Therese of Lisieux (1873-1897), also known as St. Therese of the Child Jesus and the Holy Face, is popularly named the Little Flower. A Carmelite nun, doctor of the church, and patron of a score of causes, she was famously acclaimed by Pope Pius X as the greatest saint of modern times. Therese is not only one of the most beloved saints of the Catholic Church but perhaps the most revered woman of the modern age. Pope John Paul II described her as a living icon of God. Her autobiography Story of a Soul has been translated into sixty languages. Having long transcended national and linguistic boundaries, she has crossed even religious ones. As daughter of Allah, she is venerated widely in Islamic cultures. Therese has been the subject of innumerable biographies and treatises, ranging from hagiographies to attacks on her intelligence and mental health. Thomas R. Nevin has gained access to many untapped archival materials and previously unpublished photographs. As a consequence he is able to offer a much fuller and more accurate portrait of the saint's life and thought than his predecessors. He explores the dynamics of her family life and the early development of her spirituality.

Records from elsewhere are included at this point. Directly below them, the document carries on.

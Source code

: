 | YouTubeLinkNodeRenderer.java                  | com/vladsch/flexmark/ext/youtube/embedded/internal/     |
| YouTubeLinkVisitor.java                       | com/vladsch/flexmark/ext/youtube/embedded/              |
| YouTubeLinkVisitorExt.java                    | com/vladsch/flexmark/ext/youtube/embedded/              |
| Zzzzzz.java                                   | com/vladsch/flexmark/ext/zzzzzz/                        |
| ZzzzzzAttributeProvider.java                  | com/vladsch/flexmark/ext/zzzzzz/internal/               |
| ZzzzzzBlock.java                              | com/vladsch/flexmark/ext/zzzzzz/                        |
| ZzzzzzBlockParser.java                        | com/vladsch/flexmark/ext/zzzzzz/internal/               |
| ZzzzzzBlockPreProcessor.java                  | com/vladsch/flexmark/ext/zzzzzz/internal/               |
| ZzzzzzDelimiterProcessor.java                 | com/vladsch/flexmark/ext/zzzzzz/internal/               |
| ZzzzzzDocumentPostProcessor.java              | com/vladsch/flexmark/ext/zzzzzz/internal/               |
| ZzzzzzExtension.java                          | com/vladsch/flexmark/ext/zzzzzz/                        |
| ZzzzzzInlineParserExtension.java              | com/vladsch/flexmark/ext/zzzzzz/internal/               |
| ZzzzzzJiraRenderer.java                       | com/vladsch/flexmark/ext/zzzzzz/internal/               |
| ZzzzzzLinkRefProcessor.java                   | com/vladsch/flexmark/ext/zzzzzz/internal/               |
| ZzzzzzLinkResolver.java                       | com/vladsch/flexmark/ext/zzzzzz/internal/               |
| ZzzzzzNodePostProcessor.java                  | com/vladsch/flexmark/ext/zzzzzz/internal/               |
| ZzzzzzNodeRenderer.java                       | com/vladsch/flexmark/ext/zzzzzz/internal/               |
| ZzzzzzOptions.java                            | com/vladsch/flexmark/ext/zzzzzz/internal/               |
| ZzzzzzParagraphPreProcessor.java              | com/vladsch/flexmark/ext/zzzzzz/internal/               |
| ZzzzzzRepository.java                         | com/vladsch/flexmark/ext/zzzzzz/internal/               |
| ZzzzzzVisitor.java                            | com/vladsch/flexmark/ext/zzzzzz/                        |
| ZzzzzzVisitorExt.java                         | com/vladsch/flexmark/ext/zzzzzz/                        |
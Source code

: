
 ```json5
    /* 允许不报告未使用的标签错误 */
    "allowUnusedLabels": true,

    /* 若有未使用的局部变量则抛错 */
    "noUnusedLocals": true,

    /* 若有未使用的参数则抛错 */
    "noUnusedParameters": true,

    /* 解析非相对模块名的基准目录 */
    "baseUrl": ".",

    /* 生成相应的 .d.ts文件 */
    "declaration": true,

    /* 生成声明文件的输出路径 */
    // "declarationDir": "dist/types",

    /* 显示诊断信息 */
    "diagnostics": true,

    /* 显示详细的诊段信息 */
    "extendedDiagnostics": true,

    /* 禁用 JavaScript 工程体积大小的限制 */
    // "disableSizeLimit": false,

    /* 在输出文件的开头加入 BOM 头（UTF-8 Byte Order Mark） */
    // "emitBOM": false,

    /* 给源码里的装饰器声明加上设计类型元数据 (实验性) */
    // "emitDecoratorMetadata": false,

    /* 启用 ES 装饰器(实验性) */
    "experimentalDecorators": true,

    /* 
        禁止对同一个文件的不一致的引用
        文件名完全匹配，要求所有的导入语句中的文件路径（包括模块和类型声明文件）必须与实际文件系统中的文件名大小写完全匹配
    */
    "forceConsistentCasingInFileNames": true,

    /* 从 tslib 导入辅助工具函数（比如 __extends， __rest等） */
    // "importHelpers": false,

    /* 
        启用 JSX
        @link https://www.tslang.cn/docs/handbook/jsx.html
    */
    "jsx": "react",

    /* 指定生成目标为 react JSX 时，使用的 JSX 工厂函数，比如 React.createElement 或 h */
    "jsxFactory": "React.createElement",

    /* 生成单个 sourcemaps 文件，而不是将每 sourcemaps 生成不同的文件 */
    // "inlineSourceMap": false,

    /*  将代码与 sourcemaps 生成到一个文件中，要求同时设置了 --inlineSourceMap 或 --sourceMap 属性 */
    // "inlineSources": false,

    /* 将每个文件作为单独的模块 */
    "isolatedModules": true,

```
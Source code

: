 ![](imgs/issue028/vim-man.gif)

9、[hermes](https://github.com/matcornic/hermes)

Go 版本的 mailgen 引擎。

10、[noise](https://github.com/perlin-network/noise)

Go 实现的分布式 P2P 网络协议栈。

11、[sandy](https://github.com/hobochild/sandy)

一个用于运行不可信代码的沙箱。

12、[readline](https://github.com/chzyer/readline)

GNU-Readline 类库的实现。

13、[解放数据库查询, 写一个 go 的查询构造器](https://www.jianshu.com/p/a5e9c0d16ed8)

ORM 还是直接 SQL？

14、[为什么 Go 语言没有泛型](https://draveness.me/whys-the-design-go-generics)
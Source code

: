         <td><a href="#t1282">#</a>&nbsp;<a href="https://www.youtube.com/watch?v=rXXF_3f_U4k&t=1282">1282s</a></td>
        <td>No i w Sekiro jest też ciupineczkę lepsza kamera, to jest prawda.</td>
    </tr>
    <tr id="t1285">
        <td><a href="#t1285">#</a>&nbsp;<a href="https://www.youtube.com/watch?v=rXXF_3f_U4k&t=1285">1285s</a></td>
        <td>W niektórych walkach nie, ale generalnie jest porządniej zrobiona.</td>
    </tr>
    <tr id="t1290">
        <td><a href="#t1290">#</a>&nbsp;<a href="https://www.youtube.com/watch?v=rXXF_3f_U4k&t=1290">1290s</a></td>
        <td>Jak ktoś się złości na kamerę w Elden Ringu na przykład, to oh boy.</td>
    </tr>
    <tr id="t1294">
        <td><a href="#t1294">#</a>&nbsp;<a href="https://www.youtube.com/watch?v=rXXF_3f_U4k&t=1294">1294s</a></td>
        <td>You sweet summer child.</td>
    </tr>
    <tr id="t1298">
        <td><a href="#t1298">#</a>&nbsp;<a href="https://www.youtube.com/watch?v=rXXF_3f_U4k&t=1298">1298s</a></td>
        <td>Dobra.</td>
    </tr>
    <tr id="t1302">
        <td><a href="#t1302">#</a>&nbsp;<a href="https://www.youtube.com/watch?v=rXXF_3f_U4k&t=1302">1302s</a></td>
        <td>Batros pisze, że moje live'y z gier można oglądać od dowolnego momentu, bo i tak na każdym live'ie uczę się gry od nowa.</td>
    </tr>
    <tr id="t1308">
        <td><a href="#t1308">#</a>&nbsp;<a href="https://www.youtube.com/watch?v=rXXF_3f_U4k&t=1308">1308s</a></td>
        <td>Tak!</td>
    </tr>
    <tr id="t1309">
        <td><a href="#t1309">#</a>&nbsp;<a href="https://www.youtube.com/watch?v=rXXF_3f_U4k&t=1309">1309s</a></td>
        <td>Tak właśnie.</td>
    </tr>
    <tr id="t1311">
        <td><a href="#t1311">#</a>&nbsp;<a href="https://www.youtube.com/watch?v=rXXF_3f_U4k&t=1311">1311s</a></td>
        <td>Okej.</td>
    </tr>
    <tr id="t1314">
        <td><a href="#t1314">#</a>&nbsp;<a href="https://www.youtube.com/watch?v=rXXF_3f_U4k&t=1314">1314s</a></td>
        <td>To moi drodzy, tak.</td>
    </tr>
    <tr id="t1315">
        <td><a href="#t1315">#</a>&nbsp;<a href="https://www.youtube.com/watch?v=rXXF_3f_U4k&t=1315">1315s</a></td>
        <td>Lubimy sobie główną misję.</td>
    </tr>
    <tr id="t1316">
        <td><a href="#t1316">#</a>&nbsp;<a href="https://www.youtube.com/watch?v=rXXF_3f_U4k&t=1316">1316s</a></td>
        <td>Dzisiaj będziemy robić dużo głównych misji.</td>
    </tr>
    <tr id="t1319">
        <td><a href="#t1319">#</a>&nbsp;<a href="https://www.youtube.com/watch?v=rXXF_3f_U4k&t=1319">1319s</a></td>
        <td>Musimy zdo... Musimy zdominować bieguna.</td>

He draws extensively on the correspondence of her mother and documents her influence on Thereses autobiography and spirituality. He charts the development of Thereses career as a writer. He gives close attention to her poetry and plays usually dismissed as undistinguished and argues that they have great value as texts by which she addressed and informed her Carmelite community. He delves into the French medical literature of the time, in an effort to understand how the tuberculosis of which she died at the age of 24 was treated and lamentably mistreated. Finally, he offers a new understanding of Therese as a theologian for whom love, rather than doctrines and creeds, was the paramount value. Adding substantially to our knowledge and appreciation of this immensely popular and attractive figure, this book should appeal to many general readers as well as to scholars and students of modern Catholic history.
Thomas R. Nevin is Professor of Classical Studies at John Carroll University.